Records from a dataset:
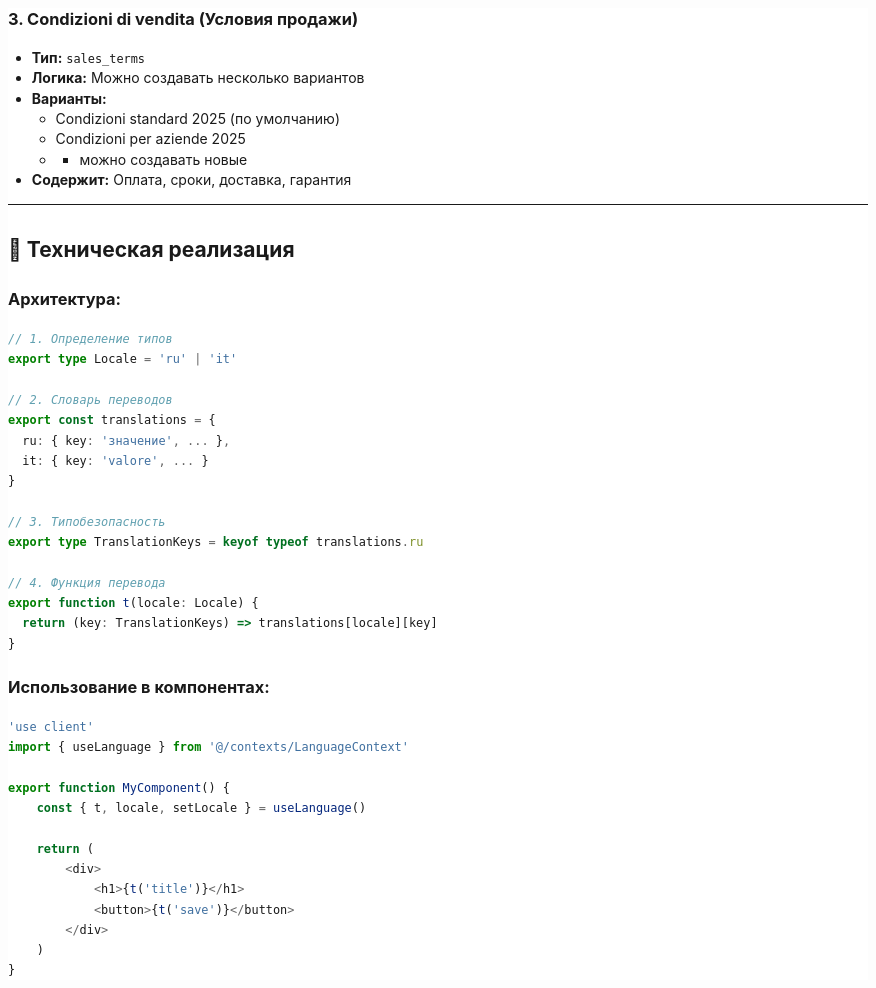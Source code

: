 ### 3. Condizioni di vendita (Условия продажи)

- **Тип:** `sales_terms`
- **Логика:** Можно создавать несколько вариантов
- **Варианты:**
  - Condizioni standard 2025 (по умолчанию)
  - Condizioni per aziende 2025
  - - можно создавать новые
- **Содержит:** Оплата, сроки, доставка, гарантия

---

## 🔧 Техническая реализация

### Архитектура:

```typescript
// 1. Определение типов
export type Locale = 'ru' | 'it'

// 2. Словарь переводов
export const translations = {
  ru: { key: 'значение', ... },
  it: { key: 'valore', ... }
}

// 3. Типобезопасность
export type TranslationKeys = keyof typeof translations.ru

// 4. Функция перевода
export function t(locale: Locale) {
  return (key: TranslationKeys) => translations[locale][key]
}
```

### Использование в компонентах:

```typescript
'use client'
import { useLanguage } from '@/contexts/LanguageContext'

export function MyComponent() {
	const { t, locale, setLocale } = useLanguage()

	return (
		<div>
			<h1>{t('title')}</h1>
			<button>{t('save')}</button>
		</div>
	)
}
```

● Exercise aim
Copy every record exactly, but skip the pictures.

● Your solution
Source code

: ### 3. Condizioni di vendita (Условия продажи)

- **Тип:** `sales_terms`
- **Логика:** Можно создавать несколько вариантов
- **Варианты:**
  - Condizioni standard 2025 (по умолчанию)
  - Condizioni per aziende 2025
  - - можно создавать новые
- **Содержит:** Оплата, сроки, доставка, гарантия

---

## 🔧 Техническая реализация

### Архитектура:

```typescript
// 1. Определение типов
export type Locale = 'ru' | 'it'

// 2. Словарь переводов
export const translations = {
  ru: { key: 'значение', ... },
  it: { key: 'valore', ... }
}

// 3. Типобезопасность
export type TranslationKeys = keyof typeof translations.ru

// 4. Функция перевода
export function t(locale: Locale) {
  return (key: TranslationKeys) => translations[locale][key]
}
```

### Использование в компонентах:

```typescript
'use client'
import { useLanguage } from '@/contexts/LanguageContext'

export function MyComponent() {
	const { t, locale, setLocale } = useLanguage()

	return (
		<div>
			<h1>{t('title')}</h1>
			<button>{t('save')}</button>
		</div>
	)
}
```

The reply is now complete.